__Instructions to follow__. Should an entry contain an image, omit it and repeat the rest exactly.

__Material provided__.
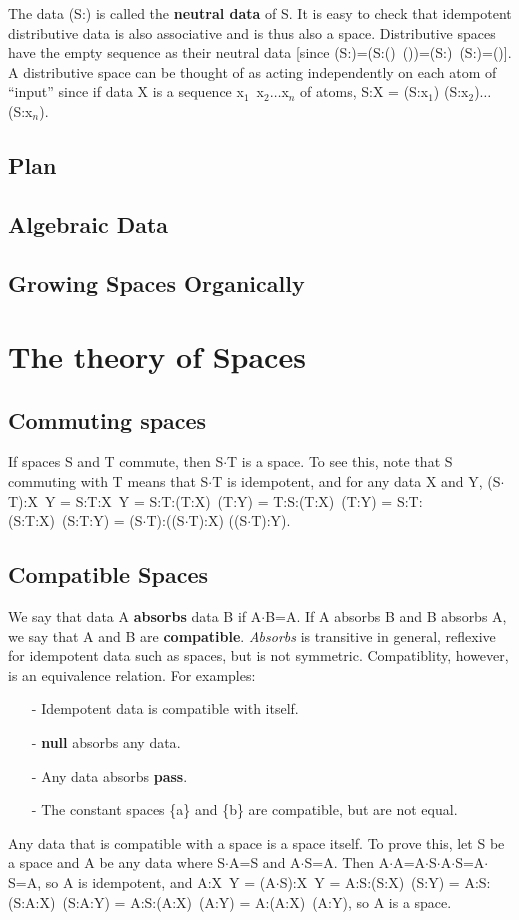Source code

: \documentclass[11pt]{article}
\begin{document}
The data (S:) is called the {\bf neutral data} of S.  
It is easy to check that idempotent distributive data is also associative and is thus also a space. 
Distributive spaces have the empty sequence as their neutral data [since (S:)=(S:()\ ())=(S:)\ (S:)=()].  A distributive space can be thought of as acting independently on each atom of ``input'' since if data 
X is a sequence x$_1$\ x$_2\dots$x$_n$ of atoms, S:X = (S:x$_1$) (S:x$_2$)$\dots$(S:x$_n$).  

\subsection{Plan} 

\subsection{Algebraic Data} 

\subsection{Growing Spaces Organically} 

\section{The theory of Spaces}

\subsection{Commuting spaces}
If spaces S and T commute, then S$\cdot$T is a space.  To see this, note that S commuting with T means that S$\cdot$T is idempotent, and for any data X and Y, 
(S$\cdot$T):X\ Y = S:T:X\ Y = S:T:(T:X)\ (T:Y) = T:S:(T:X)\ (T:Y) = S:T:(S:T:X)\ (S:T:Y) = (S$\cdot$T):((S$\cdot$T):X) ((S$\cdot$T):Y).

\subsection{Compatible Spaces}

We say that data A {\bf absorbs} data B if A$\cdot$B=A.  If A absorbs B and B absorbs A, we say that A and B are {\bf compatible}.  {\it Absorbs} is transitive in general, reflexive for idempotent data such as spaces, but is not symmetric.  Compatiblity, however, is an equivalence relation.  For examples:
\begin{itemize}
\item[-]{Idempotent data is compatible with itself.}
\item[-]{{\bf null} absorbs any data}.
\item[-]{Any data absorbs {\bf pass}}.
\item[-]{The constant spaces \{a\} and \{b\} are compatible, but are not equal.}
\end{itemize}
Any data that is compatible with a space is a space itself.  To prove this, let S be a space and A be any data where S$\cdot$A=S and A$\cdot$S=A.
Then A$\cdot$A=A$\cdot$S$\cdot$A$\cdot$S=A$\cdot$S=A, so A is idempotent, and A:X\ Y = (A$\cdot$S):X\ Y = A:S:(S:X)\ (S:Y) = A:S:(S:A:X)\ (S:A:Y) = A:S:(A:X)\ (A:Y) = 
A:(A:X)\ (A:Y), so A is a space. 
\end{document}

__The answer__.
Source code

: \documentclass[11pt]{article}
\begin{document}
The data (S:) is called the {\bf neutral data} of S.  
It is easy to check that idempotent distributive data is also associative and is thus also a space. 
Distributive spaces have the empty sequence as their neutral data [since (S:)=(S:()\ ())=(S:)\ (S:)=()].  A distributive space can be thought of as acting independently on each atom of ``input'' since if data 
X is a sequence x$_1$\ x$_2\dots$x$_n$ of atoms, S:X = (S:x$_1$) (S:x$_2$)$\dots$(S:x$_n$).  

\subsection{Plan} 

\subsection{Algebraic Data} 

\subsection{Growing Spaces Organically} 

\section{The theory of Spaces}

\subsection{Commuting spaces}
If spaces S and T commute, then S$\cdot$T is a space.  To see this, note that S commuting with T means that S$\cdot$T is idempotent, and for any data X and Y, 
(S$\cdot$T):X\ Y = S:T:X\ Y = S:T:(T:X)\ (T:Y) = T:S:(T:X)\ (T:Y) = S:T:(S:T:X)\ (S:T:Y) = (S$\cdot$T):((S$\cdot$T):X) ((S$\cdot$T):Y).

\subsection{Compatible Spaces}

We say that data A {\bf absorbs} data B if A$\cdot$B=A.  If A absorbs B and B absorbs A, we say that A and B are {\bf compatible}.  {\it Absorbs} is transitive in general, reflexive for idempotent data such as spaces, but is not symmetric.  Compatiblity, however, is an equivalence relation.  For examples:
\begin{itemize}
\item[-]{Idempotent data is compatible with itself.}
\item[-]{{\bf null} absorbs any data}.
\item[-]{Any data absorbs {\bf pass}}.
\item[-]{The constant spaces \{a\} and \{b\} are compatible, but are not equal.}
\end{itemize}
Any data that is compatible with a space is a space itself.  To prove this, let S be a space and A be any data where S$\cdot$A=S and A$\cdot$S=A.
Then A$\cdot$A=A$\cdot$S$\cdot$A$\cdot$S=A$\cdot$S=A, so A is idempotent, and A:X\ Y = (A$\cdot$S):X\ Y = A:S:(S:X)\ (S:Y) = A:S:(S:A:X)\ (S:A:Y) = A:S:(A:X)\ (A:Y) = 
A:(A:X)\ (A:Y), so A is a space. 
\end{document}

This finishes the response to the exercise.